With the background motivation out of the way, lets get to the point of this blog post. A while ago I created a Fedora copr repository that contained many libvirt builds. These were created in a bit of a hacky way making it hard to keep it up to date as new releases of libvirt come out, or as new Fedora repos need to be targeted. So in the past week, I’ve done a bit of work to put this on a more sustainable footing and also integrate QEMU builds.

As a result, there is a now a copr repo called ‘virt-ark‘ that currently targets Fedora 26 and 27, containing every QEMU version since 1.4.0 and every libvirt version since 1.2.0. That is 46 versions of libvirt dating back to Dec 2013, and 36 versions of QEMU dating back to Feb 2013. For QEMU I included all bugfix releases, which is why there are so many when there’s only 3 major releases a year compared to libvirt’s 11 major versions a year.

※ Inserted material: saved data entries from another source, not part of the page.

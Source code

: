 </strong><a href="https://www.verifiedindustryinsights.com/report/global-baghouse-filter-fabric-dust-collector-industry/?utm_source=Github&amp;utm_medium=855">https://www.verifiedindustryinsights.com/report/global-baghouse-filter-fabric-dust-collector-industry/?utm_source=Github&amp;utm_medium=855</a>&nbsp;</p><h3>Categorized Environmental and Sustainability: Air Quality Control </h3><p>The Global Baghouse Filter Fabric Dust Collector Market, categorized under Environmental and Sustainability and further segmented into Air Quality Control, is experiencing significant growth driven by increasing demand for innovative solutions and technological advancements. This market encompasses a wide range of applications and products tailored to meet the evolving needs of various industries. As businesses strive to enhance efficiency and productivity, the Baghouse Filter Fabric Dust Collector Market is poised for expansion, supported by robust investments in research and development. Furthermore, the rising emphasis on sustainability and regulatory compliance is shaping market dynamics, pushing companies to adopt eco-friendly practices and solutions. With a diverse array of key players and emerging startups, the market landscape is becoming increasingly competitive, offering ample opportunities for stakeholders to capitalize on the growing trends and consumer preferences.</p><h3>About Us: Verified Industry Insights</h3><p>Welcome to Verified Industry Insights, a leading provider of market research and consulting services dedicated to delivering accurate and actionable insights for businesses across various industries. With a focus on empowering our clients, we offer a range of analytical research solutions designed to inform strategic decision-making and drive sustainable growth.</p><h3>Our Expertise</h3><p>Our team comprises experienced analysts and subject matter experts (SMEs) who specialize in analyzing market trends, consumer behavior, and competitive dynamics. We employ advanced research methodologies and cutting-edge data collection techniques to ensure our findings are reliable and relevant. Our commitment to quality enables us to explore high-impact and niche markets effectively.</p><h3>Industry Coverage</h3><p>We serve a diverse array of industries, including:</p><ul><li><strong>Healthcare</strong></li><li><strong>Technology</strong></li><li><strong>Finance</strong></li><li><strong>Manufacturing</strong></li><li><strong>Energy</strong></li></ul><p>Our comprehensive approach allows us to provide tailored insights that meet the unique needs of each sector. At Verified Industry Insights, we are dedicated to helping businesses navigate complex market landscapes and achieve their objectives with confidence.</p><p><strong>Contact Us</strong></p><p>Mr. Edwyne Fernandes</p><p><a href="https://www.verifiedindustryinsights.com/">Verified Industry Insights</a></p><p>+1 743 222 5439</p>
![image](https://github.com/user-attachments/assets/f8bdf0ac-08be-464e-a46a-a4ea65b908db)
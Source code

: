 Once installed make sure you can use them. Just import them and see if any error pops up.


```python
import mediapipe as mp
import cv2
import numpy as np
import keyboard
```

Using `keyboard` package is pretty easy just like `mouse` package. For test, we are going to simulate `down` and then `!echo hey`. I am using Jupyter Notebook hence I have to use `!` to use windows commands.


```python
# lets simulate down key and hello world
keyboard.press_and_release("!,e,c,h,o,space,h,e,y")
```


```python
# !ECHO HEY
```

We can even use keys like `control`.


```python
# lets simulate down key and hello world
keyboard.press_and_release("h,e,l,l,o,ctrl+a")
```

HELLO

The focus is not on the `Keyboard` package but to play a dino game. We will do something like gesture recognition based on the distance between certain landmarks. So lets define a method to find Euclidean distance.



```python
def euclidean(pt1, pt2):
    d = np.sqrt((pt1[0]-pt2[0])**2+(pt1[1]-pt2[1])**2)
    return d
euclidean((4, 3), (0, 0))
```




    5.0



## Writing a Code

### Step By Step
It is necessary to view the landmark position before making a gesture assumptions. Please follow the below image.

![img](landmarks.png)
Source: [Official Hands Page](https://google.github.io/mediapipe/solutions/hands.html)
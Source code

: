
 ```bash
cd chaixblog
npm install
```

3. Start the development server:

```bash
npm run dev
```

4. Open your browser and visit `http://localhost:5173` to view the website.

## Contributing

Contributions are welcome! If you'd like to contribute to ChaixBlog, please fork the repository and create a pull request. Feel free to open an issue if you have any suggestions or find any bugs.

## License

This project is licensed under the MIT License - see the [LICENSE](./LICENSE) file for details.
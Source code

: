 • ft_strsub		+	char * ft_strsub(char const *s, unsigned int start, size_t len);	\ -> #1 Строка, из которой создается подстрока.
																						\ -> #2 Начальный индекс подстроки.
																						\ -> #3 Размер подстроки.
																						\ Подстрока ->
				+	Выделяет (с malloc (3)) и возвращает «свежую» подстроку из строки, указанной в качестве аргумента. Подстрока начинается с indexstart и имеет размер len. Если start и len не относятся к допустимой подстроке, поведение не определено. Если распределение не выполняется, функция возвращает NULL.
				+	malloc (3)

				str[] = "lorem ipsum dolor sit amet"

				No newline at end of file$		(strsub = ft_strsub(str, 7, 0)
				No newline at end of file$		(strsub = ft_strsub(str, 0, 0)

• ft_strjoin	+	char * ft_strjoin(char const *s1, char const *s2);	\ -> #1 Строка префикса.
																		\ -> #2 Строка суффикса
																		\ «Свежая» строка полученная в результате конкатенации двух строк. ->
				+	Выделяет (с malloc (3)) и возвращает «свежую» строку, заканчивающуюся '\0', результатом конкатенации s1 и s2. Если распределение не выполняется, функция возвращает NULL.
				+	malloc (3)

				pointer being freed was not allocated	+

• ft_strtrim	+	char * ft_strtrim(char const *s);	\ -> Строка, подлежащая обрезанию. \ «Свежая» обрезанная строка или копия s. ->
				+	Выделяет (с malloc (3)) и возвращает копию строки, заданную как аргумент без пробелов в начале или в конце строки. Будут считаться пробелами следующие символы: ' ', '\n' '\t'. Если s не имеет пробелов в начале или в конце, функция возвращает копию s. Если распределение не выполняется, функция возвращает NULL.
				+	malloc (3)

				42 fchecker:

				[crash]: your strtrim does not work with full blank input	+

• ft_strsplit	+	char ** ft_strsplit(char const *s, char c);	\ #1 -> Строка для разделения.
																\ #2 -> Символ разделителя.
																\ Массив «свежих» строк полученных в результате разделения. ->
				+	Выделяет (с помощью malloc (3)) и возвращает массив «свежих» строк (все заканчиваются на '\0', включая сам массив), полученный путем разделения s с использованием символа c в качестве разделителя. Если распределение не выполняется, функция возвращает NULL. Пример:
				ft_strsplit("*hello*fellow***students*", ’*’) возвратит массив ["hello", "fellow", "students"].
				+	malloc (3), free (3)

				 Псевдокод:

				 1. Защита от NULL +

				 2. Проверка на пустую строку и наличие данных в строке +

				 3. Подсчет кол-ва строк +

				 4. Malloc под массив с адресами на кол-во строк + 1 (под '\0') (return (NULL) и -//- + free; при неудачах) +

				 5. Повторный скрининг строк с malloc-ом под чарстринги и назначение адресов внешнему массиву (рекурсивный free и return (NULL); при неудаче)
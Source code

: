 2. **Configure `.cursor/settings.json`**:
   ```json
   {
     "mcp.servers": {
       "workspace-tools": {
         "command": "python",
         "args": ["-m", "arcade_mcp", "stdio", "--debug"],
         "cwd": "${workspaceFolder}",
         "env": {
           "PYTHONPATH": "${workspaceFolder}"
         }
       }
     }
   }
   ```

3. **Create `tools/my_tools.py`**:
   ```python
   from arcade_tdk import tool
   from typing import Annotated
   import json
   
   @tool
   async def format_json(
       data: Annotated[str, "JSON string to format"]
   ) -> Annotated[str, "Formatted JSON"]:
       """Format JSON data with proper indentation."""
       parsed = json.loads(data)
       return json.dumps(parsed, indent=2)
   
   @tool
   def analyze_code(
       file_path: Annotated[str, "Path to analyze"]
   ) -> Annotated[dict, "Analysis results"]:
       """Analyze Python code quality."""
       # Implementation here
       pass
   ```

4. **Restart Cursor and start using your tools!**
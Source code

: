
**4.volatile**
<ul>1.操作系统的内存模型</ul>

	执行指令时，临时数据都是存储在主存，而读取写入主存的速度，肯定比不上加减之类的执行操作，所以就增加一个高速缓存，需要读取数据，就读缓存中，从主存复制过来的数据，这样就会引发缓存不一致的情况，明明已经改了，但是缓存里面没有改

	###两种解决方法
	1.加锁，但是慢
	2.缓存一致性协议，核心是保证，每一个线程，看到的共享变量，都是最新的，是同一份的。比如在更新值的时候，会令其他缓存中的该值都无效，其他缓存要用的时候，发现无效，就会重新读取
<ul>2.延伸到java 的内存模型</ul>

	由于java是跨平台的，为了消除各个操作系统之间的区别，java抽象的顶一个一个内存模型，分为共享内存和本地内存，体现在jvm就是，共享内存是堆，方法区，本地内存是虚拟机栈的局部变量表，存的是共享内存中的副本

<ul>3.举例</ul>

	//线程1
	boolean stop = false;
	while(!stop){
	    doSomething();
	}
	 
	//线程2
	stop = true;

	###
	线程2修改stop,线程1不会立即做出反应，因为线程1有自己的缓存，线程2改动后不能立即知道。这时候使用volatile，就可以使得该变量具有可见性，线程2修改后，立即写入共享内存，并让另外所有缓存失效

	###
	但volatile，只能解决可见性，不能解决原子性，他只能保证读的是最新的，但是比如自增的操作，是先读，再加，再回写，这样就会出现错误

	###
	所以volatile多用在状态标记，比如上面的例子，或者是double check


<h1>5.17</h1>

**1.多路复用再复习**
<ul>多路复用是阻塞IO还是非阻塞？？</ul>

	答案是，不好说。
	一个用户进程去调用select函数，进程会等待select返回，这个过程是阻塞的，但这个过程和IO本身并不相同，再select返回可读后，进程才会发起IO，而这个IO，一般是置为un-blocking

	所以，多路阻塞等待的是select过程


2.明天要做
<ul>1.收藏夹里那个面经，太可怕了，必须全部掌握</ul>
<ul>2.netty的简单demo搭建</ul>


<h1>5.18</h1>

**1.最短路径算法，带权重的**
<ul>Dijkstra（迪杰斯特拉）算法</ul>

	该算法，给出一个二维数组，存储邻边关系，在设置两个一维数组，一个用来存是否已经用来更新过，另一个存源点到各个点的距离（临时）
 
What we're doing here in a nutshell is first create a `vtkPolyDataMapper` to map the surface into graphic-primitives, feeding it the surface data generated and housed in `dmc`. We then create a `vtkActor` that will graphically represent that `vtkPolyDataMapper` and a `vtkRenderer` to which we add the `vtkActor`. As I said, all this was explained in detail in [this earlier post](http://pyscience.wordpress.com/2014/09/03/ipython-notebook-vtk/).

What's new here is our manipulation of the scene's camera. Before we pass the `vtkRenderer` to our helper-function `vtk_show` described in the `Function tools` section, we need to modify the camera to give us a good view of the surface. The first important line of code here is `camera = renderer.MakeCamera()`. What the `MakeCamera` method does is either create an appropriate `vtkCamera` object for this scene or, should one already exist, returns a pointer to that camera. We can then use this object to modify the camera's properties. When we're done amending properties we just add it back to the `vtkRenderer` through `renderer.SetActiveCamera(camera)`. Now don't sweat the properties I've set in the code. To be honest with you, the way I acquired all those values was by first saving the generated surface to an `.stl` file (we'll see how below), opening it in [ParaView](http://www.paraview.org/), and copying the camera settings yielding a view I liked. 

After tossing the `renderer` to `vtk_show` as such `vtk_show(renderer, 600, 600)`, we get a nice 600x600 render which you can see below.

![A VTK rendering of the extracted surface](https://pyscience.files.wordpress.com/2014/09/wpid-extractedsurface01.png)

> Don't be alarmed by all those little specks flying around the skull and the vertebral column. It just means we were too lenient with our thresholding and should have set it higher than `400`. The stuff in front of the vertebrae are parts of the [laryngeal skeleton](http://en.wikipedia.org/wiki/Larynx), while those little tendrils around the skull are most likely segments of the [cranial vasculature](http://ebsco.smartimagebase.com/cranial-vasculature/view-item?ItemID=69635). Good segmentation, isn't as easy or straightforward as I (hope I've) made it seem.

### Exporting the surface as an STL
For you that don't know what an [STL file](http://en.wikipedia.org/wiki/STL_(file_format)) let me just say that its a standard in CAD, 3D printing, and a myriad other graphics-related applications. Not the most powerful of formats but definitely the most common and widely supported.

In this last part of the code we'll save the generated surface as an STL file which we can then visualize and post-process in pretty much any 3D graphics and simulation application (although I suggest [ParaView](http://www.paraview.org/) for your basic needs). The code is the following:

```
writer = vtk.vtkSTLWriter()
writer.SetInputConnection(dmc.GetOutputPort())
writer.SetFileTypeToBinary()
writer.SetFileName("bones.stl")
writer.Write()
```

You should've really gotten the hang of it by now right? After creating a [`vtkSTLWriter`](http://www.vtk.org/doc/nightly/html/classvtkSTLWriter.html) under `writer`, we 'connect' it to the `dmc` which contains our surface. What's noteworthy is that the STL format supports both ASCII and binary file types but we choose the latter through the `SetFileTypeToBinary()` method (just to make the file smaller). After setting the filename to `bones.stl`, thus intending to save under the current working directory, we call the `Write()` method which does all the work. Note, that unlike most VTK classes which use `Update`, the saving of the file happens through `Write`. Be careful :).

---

# rpm -qa | grep -E '(libvirt|qemu)-ark' | sort
libvirt-ark-1_2_0-1.2.0-1.x86_64
libvirt-ark-1_2_10-1.2.10-2.fc27.x86_64
libvirt-ark-1_2_11-1.2.11-2.fc27.x86_64
...snip...
libvirt-ark-3_8_0-3.8.0-2.fc27.x86_64
libvirt-ark-3_9_0-3.9.0-2.fc27.x86_64
libvirt-ark-4_0_0-4.0.0-2.fc27.x86_64
qemu-ark-1_4_0-1.4.0-3.fc27.x86_64
qemu-ark-1_4_1-1.4.1-3.fc27.x86_64
qemu-ark-1_4_2-1.4.2-3.fc27.x86_64
...snip....
qemu-ark-2_8_1-2.8.1-3.fc27.x86_64
qemu-ark-2_9_0-2.9.0-2.fc27.x86_64
qemu-ark-2_9_1-2.9.1-3.fc27.x86_64

Notice how the package name includes the version string. Each package version installs into /opt/$APP/$VERSION, eg /opt/libvirt/1.2.0 or /opt/qemu/2.4.0, so you can have them all installed at once and happily co-exist.

Using the custom versions

To launch a particular version of libvirtd

$ sudo /opt/libvirt/1.2.20/sbin/libvirtd

The libvirt builds store all their configuration in /opt/libvirt/$VERSION/etc/libvirt, and creates UNIX sockets in /opt/libvirt/$VERSION/var/run so will (mostly) not conflict with the main Fedora installed libvirt. As a result though, you need to use the corresponding virsh binary to connect to it

$ /opt/libvirt/1.2.20/bin/virsh

To test building or running another app against this version of libvirt set some environment variables

export PKG_CONFIG_PATH=/opt/libvirt/1.2.20/lib/pkgconfig
export LD_LIBRARY_PATH=/opt/libvirt/1.2.20/lib

For libvirtd to pick up a custom QEMU version, it must appear in $PATH before the QEMU from /usr, when libvirtd is started eg

$ su -
# export PATH=/opt/qemu/2.0.0/bin:$PATH
# /opt/libvirt/1.2.20/sbin/libvirtd

Alternatively just pass in the custom QEMU binary path in the guest XML (if the management app being tested supports that).

The build mechanics

When managing so many different versions of a software package you don’t want to be doing lots of custom work to create each one. Thus I have tried to keep everything as simple as possible. There is a Pagure hosted GIT repo containing the source for the builds. There are libvirt-ark.spec.in and qemu-ark.spec.in RPM specfile templates which are used for every version. No attempt is made to optimize the dependencies for each version, instead BuildRequires will just be the union of dependencies required across all versions. To keep build times down, for QEMU only the x86_64 architecture system emulator is enabled. In future I might enable the system emulators for other architectures that are commonly used (ppc, arm, s390), but won’t be enabling all the other ones QEMU has. The only trouble comes when newer Fedora releases include a change which breaks the build. This has happened a few times for both libvirt and QEMU. The ‘patches/‘ subdirectory thus contains a handful of patches acquired from upstream GIT repos to fix the builds. Essentially though I can run

$  make copr APP=libvirt ARCHIVE_FMT=xz DOWNLOAD_URL=https://libvirt.org/sources/ VERSION=1.3.0

Or

$  make copr APP=qemu ARCHIVE_FMT=xz DOWNLOAD_URL=https://download.qemu.org/ VERSION=2.6.0

And it will download the pristine upstream source, write a spec file including any patches found locally, create a src.rpm and upload this to the copr build service. I’ll probably automate this a little more in future to avoid having to pass so many args to make, by keeping a CSV file with all metadata for each version.